Tijdig afbouwen voelt tegenstrijdig, snapt ook Roy Maar, collega van Ter Weele. “Je krijgt vaak ook wel hele mooie, dikke lammeren als je lang melk geeft. Maar als je die van de melk haalt, zijn de darmen nog niet voorbereid op ruwvoer en brok. Als lammeren veel melk drinken zullen ze door de stremming daarvan geen hongergevoel hebben en geen brok opnemen. Om de brokopname te stimuleren, is afbouwen heel belangrijk. Hoe eerder de pens is ontwikkeld, hoe beter het lam voorbereid is op het spenen.” Maar denkt zelfs dat het afbouwen beter bij 8 of 9 kg lichaamsgewicht kan beginnen dan bij 13. “Hoe ouder lammeren worden, hoe eigenwijzer ze wel lijken om brok op te gaan nemen, en hoe meer ze gebrand zijn op alleen maar melk drinken.”

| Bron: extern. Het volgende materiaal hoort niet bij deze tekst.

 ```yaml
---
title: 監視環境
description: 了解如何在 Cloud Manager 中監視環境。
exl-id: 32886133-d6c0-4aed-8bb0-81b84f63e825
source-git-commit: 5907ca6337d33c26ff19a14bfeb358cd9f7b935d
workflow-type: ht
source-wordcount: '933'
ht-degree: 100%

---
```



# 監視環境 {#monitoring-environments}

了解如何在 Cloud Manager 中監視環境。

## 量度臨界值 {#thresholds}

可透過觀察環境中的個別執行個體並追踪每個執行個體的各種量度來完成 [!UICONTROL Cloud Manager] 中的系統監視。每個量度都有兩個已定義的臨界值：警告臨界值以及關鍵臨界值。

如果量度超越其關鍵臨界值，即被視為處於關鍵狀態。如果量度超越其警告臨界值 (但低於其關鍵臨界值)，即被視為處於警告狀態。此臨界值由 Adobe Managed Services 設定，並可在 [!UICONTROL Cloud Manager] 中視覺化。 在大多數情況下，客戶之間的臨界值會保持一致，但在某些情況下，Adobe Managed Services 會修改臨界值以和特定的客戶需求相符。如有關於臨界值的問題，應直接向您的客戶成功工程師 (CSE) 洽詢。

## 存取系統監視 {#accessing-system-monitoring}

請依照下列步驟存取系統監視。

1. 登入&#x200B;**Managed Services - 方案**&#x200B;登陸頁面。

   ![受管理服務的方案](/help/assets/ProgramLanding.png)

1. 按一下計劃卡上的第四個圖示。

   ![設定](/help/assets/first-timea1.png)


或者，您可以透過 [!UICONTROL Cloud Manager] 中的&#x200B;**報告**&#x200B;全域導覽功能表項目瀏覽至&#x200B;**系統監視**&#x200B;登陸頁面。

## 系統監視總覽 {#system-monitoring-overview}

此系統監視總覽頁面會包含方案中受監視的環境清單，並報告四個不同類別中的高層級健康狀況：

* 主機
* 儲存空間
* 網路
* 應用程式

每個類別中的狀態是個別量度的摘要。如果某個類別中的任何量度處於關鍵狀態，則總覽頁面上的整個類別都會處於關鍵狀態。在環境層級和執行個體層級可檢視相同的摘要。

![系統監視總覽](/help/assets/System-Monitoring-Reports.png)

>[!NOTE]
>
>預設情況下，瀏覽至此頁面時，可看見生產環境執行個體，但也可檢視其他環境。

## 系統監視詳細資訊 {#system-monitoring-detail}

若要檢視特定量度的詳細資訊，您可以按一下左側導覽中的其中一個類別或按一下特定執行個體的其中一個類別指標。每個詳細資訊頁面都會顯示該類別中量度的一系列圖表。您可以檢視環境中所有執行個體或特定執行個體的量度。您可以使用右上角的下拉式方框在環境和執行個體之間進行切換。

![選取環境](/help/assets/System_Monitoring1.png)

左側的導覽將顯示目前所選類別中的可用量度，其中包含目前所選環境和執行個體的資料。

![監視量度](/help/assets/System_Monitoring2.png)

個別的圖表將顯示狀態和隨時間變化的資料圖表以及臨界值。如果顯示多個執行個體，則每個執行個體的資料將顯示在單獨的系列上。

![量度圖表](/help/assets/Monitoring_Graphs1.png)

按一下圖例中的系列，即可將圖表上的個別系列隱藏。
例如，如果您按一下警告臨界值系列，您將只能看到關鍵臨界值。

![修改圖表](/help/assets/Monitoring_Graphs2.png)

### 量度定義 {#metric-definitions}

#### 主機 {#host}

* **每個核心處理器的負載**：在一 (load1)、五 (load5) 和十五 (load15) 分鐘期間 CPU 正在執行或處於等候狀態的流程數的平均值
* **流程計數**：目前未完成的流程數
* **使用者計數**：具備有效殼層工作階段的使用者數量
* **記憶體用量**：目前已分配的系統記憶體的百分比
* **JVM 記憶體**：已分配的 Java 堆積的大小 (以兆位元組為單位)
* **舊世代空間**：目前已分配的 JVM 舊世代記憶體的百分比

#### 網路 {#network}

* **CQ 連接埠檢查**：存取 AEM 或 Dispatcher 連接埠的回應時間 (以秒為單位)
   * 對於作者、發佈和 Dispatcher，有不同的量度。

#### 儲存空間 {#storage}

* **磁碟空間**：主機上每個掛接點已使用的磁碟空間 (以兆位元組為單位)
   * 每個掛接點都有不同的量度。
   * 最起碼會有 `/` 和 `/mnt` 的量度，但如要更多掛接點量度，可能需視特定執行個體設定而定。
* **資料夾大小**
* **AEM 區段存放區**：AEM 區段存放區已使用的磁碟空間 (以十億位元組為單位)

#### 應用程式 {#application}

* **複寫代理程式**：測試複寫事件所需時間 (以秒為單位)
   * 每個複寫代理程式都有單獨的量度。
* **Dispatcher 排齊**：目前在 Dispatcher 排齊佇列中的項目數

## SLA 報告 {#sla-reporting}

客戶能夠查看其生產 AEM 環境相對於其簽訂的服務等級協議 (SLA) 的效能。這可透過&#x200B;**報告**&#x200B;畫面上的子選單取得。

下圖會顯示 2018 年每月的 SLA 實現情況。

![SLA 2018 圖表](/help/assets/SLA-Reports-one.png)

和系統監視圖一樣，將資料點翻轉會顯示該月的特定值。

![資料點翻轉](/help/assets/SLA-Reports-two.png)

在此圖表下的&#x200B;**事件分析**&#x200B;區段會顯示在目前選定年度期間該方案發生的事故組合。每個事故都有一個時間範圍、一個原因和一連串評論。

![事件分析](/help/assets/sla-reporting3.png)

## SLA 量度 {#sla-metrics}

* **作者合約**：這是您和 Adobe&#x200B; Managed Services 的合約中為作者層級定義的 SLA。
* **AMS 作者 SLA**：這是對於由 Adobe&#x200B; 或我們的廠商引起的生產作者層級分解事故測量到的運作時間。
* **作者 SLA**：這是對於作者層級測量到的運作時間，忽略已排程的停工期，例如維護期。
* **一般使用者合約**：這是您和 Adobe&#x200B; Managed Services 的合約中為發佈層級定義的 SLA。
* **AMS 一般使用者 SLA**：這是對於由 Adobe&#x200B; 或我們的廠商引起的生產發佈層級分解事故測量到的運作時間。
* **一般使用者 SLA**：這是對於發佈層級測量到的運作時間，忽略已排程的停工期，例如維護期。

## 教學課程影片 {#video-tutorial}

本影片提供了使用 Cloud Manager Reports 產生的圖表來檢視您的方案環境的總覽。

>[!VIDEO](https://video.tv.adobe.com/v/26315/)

Jeugdgroei benutten De pasgeboren lammeren krijgen moederbiest van Ina Alting. “Ten minste, als de brixwaarde boven 25 ligt. Is dat niet het geval, dan krijgen ze 40 gram kunstbiest.” Ina verhoogde de biestgift van 20 naar 40 gram. “Uit voorzorg. Ik wil ze een goede start geven”, licht Niek toe. Ter Weele beaamt dat de jeugdgroei van zo’n 1,95 kg per week goed is. “En ook de gezondheid van de lammeren is goed. Er is weleens een keer longontsteking, maar er zijn geen gekke dingen.” De strakke basis draagt daaraan bij. Maar: “Water, vers en beschikbaar op zo’n 50 cm vanaf de vloer, smakelijk voer en een droog hok zijn belangrijk. Elke week later water drinken is twee weken later spenen.”

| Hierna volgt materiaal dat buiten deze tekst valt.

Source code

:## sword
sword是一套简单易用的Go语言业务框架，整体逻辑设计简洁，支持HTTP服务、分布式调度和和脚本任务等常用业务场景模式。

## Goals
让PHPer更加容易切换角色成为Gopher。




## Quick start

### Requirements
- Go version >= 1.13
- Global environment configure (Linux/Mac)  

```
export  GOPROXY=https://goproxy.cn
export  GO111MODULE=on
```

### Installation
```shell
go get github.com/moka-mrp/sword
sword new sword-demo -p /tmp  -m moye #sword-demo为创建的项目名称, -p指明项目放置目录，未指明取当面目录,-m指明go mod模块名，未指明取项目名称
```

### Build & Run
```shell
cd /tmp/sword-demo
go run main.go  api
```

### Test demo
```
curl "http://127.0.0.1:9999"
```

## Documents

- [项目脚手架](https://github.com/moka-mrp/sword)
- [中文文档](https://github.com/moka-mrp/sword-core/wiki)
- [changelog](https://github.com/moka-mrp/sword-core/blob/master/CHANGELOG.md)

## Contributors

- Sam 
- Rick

Niek vindt het wat lastig om te zeggen, maar denkt wel dat deze lammeren iets beter ontwikkeld zijn dan in andere jaren. Na de melkperiode, als de lammeren 24 uur buiten lopen, is hij ook wel meer brok gaan voeren. Maar legt uit: “De groeiefficiëntie van lammeren is in de melkperiode veel groter dan na het spenen. Het is slim om dat te benutten, want als de dieren vlak voor het dekmoment nog veel moeten groeien, is dat duur voeren. Biologische bedrijven moeten wel goed door blijven voeren om de dieren op 7 maanden op dekgewicht te hebben. Maar als de lammeren zo’n drie tot vier weken na het spenen goed door blijven groeien, blijft die groei vaak wel stabiel.”